TASK TO CARRY OUT — Look through the lines below and extract each one that contains "Bino".

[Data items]
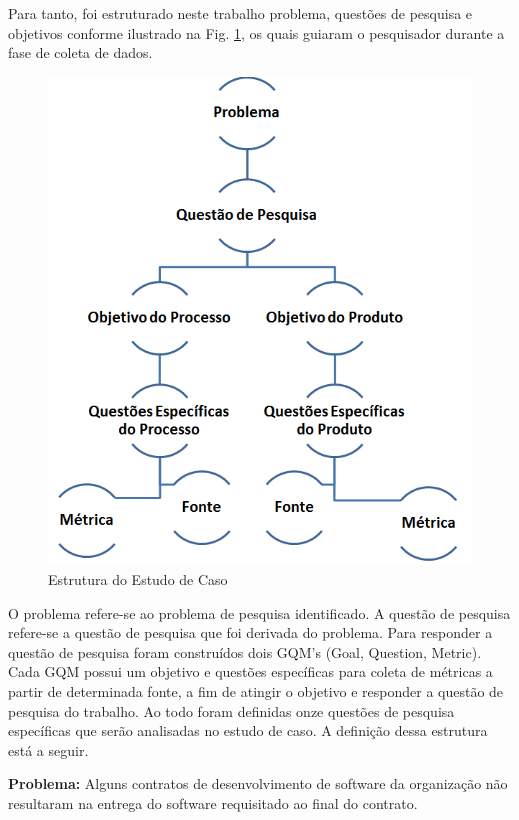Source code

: Para tanto, foi estruturado neste trabalho problema, questões de pesquisa e objetivos conforme ilustrado na Fig. \ref{estrutura}, os quais guiaram o pesquisador durante a fase de coleta de dados.

\begin{figure}[H]
		\centering
		
			\includegraphics[scale=1.0]{figuras/estruturaEstudo.png}
		\caption{Estrutura do Estudo de Caso}
		\label{estrutura}
	\end{figure}

O problema refere-se ao problema de pesquisa identificado. A questão de pesquisa refere-se a questão de pesquisa que foi derivada do problema. Para responder a questão de pesquisa foram construídos dois GQM's (Goal, Question, Metric). Cada GQM possui um objetivo e questões específicas para coleta de métricas a partir de determinada fonte, a fim de atingir o objetivo e responder a questão de pesquisa do trabalho. Ao todo foram definidas onze questões de pesquisa específicas que serão analisadas no estudo de caso. A definição dessa estrutura está a seguir.

\textbf{Problema:} Alguns contratos de desenvolvimento de software da organização não resultaram na entrega do software requisitado ao final do contrato.

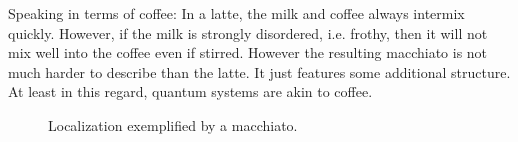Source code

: %


Speaking in terms of coffee: In a latte, the milk and coffee always intermix quickly. However, if the milk is strongly
disordered, i.e. frothy, then it will not mix well into the coffee even if stirred. However the resulting macchiato is not much harder to describe than the latte. It just features some additional structure.
At least in this regard, quantum systems are akin to coffee.

\begin{figure}[hbt]
	\centering
	\hfil
	\hfil
	\raisebox{-0.5\height}{\scalebox{4}{$\longrightarrow$}}
	\hfil
	\hfil
	\caption{Localization exemplified by a macchiato.}
	\label{fig:localized-macciato}
\end{figure}
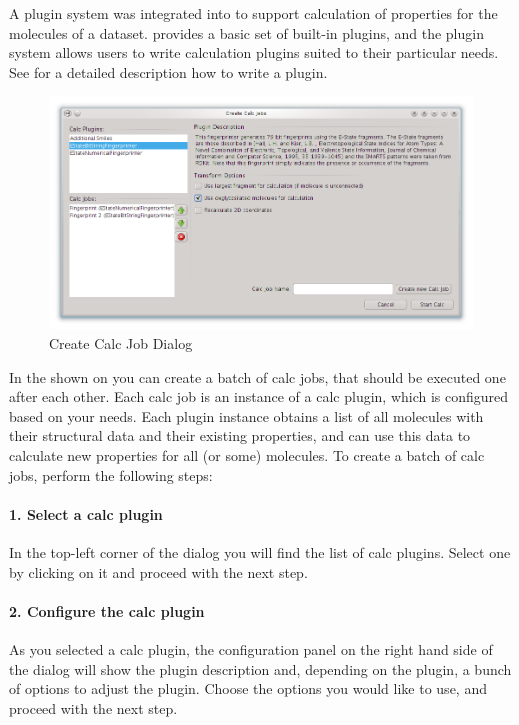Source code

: A plugin system was integrated into \sh to support calculation of properties for the molecules of a dataset.
\sh provides a basic set of built-in plugins, and the plugin system allows users to write calculation plugins suited to their particular needs.
See  for a detailed description how to write a plugin.\\

\begin{figure}[!htb]
   \centering
   \includegraphics[width=\textwidth]{images/sh_create_calc_job_dialog.png}
   \caption{Create Calc Job Dialog}
   \label{fig:createcalcjobdialog}
\end{figure}

In the  shown on  you can create a batch of calc jobs,
that should be executed one after each other.
Each calc job is an instance of a calc plugin, which is configured based on your needs.
Each plugin instance obtains a list of all molecules with their structural data and their existing properties,
and can use this data to calculate new properties for all (or some) molecules.
To create a batch of calc jobs, perform the following steps:

\paragraph{1. Select a calc plugin}
  In the top-left corner of the dialog you will find the list of calc plugins.
  Select one by clicking on it and proceed with the next step.

\paragraph{2. Configure the calc plugin}
  As you selected a calc plugin, the configuration panel on the right hand side of the dialog will show the plugin description
  and, depending on the plugin, a bunch of options to adjust the plugin.
  Choose the options you would like to use, and proceed with the next step.

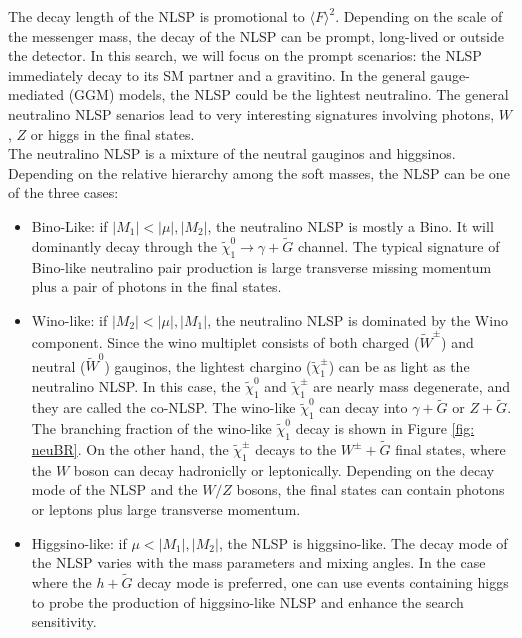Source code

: \documentclass[thesis.tex]{subfiles}
\begin{document}
The decay length of the NLSP is promotional to $\langle F \rangle^2$. 
Depending on the scale of the messenger mass, the decay of the NLSP can be prompt, long-lived or outside the detector. 
In this search, we will focus on the prompt scenarios: the NLSP immediately decay to its SM partner and a gravitino. 
In the general gauge-mediated (GGM) models, the NLSP could be the lightest neutralino. 
The general neutralino NLSP senarios lead to very interesting signatures involving photons, $W$, $Z$ or higgs in the final states. \\

The neutralino NLSP is a mixture of the neutral gauginos and higgsinos. 
Depending on the relative hierarchy among the soft masses, the NLSP can be one of the three cases:
\begin{itemize}
	\item Bino-Like: if $|M_1| < |\mu|,|M_2|$, the neutralino NLSP is mostly a Bino. It will dominantly decay through the $\tilde{\chi}_1^0 \rightarrow \gamma + \tilde{G}$ channel. 
	         The typical signature of Bino-like neutralino pair production is large transverse missing momentum plus a pair of photons in the final states.  
	\item Wino-like: if $|M_2| < |\mu|, |M_1|$, the neutralino NLSP is dominated by the Wino component. 
		Since the wino multiplet consists of both charged ($\tilde{W}^\pm$) and neutral ($\tilde{W}^0$) gauginos, the lightest chargino ($\tilde{\chi}_1^\pm$) can be as light as the neutralino NLSP. 
		In this case, the $\tilde{\chi}_1^0$ and $\tilde{\chi}_1^\pm$ are nearly mass degenerate, and they are called the co-NLSP. 
		The wino-like $\tilde{\chi}_1^0$ can decay into $\gamma + \tilde{G}$ or $Z + \tilde{G}$. 
		The branching fraction of the wino-like $\tilde{\chi}_1^0$ decay is shown in Figure \ref{fig: neuBR}. 
		On the other hand, the $\tilde{\chi}_1^\pm$ decays to the $W^\pm+ \tilde{G}$ final states, where the $W$ boson can decay hadroniclly or leptonically. 
		Depending on the decay mode of the NLSP and the $W/Z$ bosons, the final states can contain photons or leptons plus large transverse momentum. 
	\item Higgsino-like: if $\mu < |M_1|, |M_2|$, the NLSP is higgsino-like. The decay mode of the NLSP varies with the mass parameters and mixing angles. In the case where the $h + \tilde{G}$ decay mode is preferred, one can use events containing higgs to probe the production of higgsino-like NLSP and enhance the search sensitivity. 
\end{itemize}
\end{document}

REPLY TO THE TASK —
	\item Bino-Like: if $|M_1| < |\mu|,|M_2|$, the neutralino NLSP is mostly a Bino. It will dominantly decay through the $\tilde{\chi}_1^0 \rightarrow \gamma + \tilde{G}$ channel. 
	         The typical signature of Bino-like neutralino pair production is large transverse missing momentum plus a pair of photons in the final states.  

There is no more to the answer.